## Aim of the task
When you have gone through the entries below, state how many lines include the word "debido" and write nothing else.
::::::::
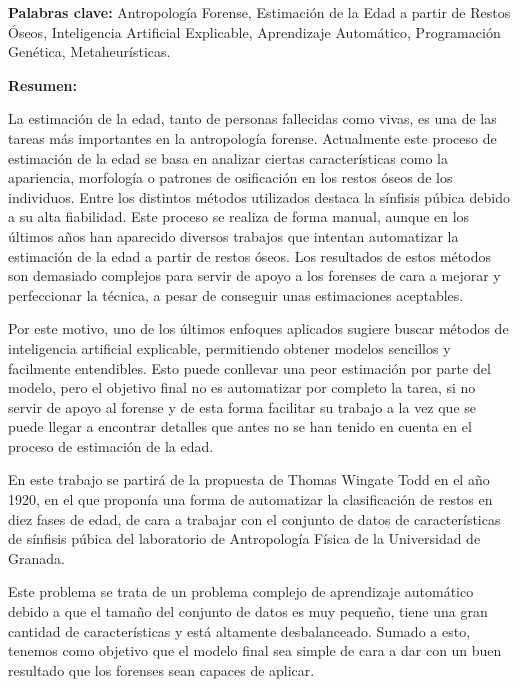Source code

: \clearpage
\begin{center}
	{\large\textbf{\thetitle}}


	\theauthor
\end{center}

\textbf{Palabras clave:} Antropología Forense, Estimación de la Edad a partir de Restos Óseos, Inteligencia Artificial Explicable,
Aprendizaje Automático, Programación Genética, Metaheurísticas.

\textbf{Resumen:}

La estimación de la edad, tanto de personas fallecidas como vivas, es una de las tareas más importantes en la antropología forense. Actualmente este proceso de estimación de la edad se basa en analizar ciertas características como la apariencia, morfología o patrones de osificación en los restos óseos de los individuos. Entre los distintos métodos utilizados destaca la sínfisis púbica debido a su alta fiabilidad. Este proceso se realiza de forma manual, aunque en los últimos años han aparecido diversos trabajos que intentan automatizar la estimación de la edad a partir de restos óseos. Los resultados de estos métodos son demasiado complejos para servir de apoyo a los forenses de cara a mejorar y perfeccionar la técnica, a pesar de conseguir unas estimaciones aceptables.

Por este motivo, uno de los últimos enfoques aplicados sugiere buscar métodos de inteligencia artificial explicable, permitiendo obtener modelos sencillos y facilmente entendibles. Esto puede conllevar una peor estimación por parte del modelo, pero el objetivo final no es automatizar por completo la tarea, si no servir de apoyo al forense y de esta forma facilitar su trabajo a la vez que se puede llegar a encontrar detalles que antes no se han tenido en cuenta en el proceso de estimación de la edad.

En este trabajo se partirá de la propuesta de Thomas Wingate Todd en el año 1920, en el que proponía una forma de automatizar la clasificación de restos en diez fases de edad, de cara a trabajar con el conjunto de datos de características de sínfisis púbica del laboratorio de Antropología Física de la Universidad de Granada.

Este problema se trata de un problema complejo de aprendizaje automático debido a que el tamaño del conjunto de datos es muy pequeño, tiene una gran cantidad de características y está altamente desbalanceado. Sumado a esto, tenemos como objetivo que el modelo final sea simple de cara a dar con un buen resultado que los forenses sean capaces de aplicar.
::::::::
## Answer for this exercise
2